Welcome to The Effectiveness Partnership.

We are the world’s marketing effectiveness company.

Warwick Cairns, Strategist, The Effectiveness Partnership

Effective advertising is truthful advertising, but truth only works if audiences recognise it as their truth.

Here’s a truth for you.

Beer advertising has historically been heavy with male bonding tropes. Anheuser-Busch’s Budweiser has put out some of the most famous of them. For years, it had men all around the world saying wassup! to each other. And it got them drinking Bud.

Here’s another truth.

The world moves on, and attitudes move with it. Unless they are shaken up from time to time, tropes can lose their power and become tired cliches.

Bud Light is lower in alcohol, carbs and calories. Its drinkers are younger, less traditional, and less exclusively male than drinkers of regular Budweiser. Those are all groups that would represent a big win for the beer industry, if they could get more of them in. And so, in 2023, the brand’s marketing people set out to find a fresh, new way to represent Bud Light in a modern, diverse world. They came across an on-trend social media influencer by the name of Dylan Mulvaney, who entertainingly challenged perceptions of what it means to be male. And indeed female, because Mulvaney is transgender. With over 10 million followers on TikTok and nearly 2 million on Instagram, it was undoubtedly true that Mulvaney was popular, and especially so with Gen Z.

So you can see what Bud were thinking when they signed Mulvaney up.

But many drinkers didn’t see things in quite the same way.

Singer Kid Rock, for example. His opinion was F*** Bud Light and f*** Anheuser-Busch! Turns out that others shared his opinion.

With a near-instantaneous $4 billion hit to Anheuser-Busch’s market capitalisation, the company screeched into an about-turn. Mulvaney was quickly ditched, to be replaced by an uber-patriotic commercial featuring a Clydesdale horse galloping in slow motion through all-American landscapes, while manly men gave each other firm handshakes or stood in awe to watch the raising of the star-spangled banner at the Lincoln Memorial. You get the idea.
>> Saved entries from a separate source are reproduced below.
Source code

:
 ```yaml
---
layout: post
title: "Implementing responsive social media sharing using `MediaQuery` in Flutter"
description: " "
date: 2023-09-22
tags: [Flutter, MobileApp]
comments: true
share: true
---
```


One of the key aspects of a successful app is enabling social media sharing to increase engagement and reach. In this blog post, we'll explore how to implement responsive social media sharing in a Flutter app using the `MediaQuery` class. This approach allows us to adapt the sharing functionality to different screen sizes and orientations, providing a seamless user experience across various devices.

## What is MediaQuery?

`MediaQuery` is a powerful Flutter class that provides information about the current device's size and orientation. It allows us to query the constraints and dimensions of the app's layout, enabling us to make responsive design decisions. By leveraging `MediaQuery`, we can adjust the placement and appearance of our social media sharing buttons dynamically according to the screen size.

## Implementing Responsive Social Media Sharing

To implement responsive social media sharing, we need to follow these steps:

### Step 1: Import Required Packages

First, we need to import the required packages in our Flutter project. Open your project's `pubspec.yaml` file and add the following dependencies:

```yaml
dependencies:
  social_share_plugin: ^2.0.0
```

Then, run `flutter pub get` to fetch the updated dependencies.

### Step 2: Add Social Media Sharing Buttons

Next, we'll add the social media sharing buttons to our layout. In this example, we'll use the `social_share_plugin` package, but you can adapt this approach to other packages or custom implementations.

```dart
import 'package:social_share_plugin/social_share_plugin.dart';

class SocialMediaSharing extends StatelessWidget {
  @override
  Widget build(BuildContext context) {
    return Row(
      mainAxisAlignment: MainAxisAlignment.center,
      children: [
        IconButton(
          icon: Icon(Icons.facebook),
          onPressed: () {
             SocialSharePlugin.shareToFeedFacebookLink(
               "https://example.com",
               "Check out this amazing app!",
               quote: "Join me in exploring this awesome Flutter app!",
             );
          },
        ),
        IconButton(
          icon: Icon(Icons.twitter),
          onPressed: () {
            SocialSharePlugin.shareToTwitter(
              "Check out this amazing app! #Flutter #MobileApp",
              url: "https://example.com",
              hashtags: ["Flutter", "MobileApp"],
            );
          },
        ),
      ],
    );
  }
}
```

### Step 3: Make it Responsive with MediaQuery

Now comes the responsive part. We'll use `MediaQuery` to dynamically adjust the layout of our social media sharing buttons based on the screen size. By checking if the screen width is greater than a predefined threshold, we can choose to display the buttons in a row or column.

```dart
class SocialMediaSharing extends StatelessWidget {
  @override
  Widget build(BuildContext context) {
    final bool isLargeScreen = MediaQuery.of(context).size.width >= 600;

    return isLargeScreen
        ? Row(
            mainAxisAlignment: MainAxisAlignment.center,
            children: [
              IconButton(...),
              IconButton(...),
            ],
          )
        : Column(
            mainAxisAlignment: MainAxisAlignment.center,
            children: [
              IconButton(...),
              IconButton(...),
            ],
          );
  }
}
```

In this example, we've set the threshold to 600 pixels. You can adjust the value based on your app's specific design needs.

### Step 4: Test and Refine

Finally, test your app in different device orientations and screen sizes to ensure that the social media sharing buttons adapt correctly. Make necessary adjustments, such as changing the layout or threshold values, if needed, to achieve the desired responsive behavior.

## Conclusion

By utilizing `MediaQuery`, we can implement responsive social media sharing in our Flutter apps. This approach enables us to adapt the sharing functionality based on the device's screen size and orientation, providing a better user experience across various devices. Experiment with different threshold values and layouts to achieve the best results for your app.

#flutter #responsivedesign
The question is, how can people see the same things so very differently?
And what does it all mean for marketing?
As with many facets of human nature, the psychologists have been there first.
Back in 1951 there was an American football match between Princeton and Dartmouth. It was a rough game. There were fouls on both sides. There were broken bones on both sides. Three years later two researchers, Albert Hastorf and Hadley Cantril, showed a film of the match to students at both universities and asked them a series of questions on what they saw.
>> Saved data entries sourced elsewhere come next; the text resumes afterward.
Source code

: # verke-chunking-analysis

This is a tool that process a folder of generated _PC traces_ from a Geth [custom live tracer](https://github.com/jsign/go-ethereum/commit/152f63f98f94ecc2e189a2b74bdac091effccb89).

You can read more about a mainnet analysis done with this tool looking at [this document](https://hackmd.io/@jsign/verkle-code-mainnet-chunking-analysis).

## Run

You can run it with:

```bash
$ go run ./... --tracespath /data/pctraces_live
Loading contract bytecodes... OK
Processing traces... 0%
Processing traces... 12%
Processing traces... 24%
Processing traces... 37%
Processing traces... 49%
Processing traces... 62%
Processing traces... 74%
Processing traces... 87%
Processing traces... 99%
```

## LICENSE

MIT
What Princeton students ‘saw’ was the Dartmouth team making more than twice as many rule infractions as were seen by Dartmouth students. The Dartmouth students, on the other hand, ‘saw’ the opposite.

The researchers concluded that there’s no such thing as objective and unbiased perception. Out of all the different things that happen in a game, people notice and interpret their own version of it.

The game, they said, was actually many different games and that each version of the events that transpired was just as true and real to a particular person, as other versions were to other viewers and fans.
It’s known as Selective Perception.

So Gwyneth Paltrow told a court that she was just skiing along innocently when a man recklessly crashed into them from behind, and when the man told the exact same story, except that it was him who was minding his own business and she who was out of control, it’s probable that they both actually believed what they said. Selective perception means they both may have perceived and processed different facts differently. Either that, or the Specsavers people missed a trick in not signing up the retired optometrist when the jury found against him.

Whether that makes it true that Meghan Markle was telling her truth when she told Oprah Winfrey she grew up an only child, I don’t know. But her sister Samantha clearly believes otherwise.

We all like to think that there is objective truth in the world, and that we personally are the ones in possession of it. On the important debates of the day, we like to think that we act according to facts and logic, while the other lot are dishonest or gullible, or both. But the answer from psychology seems to be that truth is a big and multifaceted thing, and all of us can’t help but latch on to different aspects of it, as suits our beliefs and dispositions.

The job of effective advertising isn’t just to tell truths about a brand – it’s to present those truths in such a way that they connect and find fertile ground in the hearts and mind of audiences. Your truth has to sit with their truth better than do the competing truths of rival brands.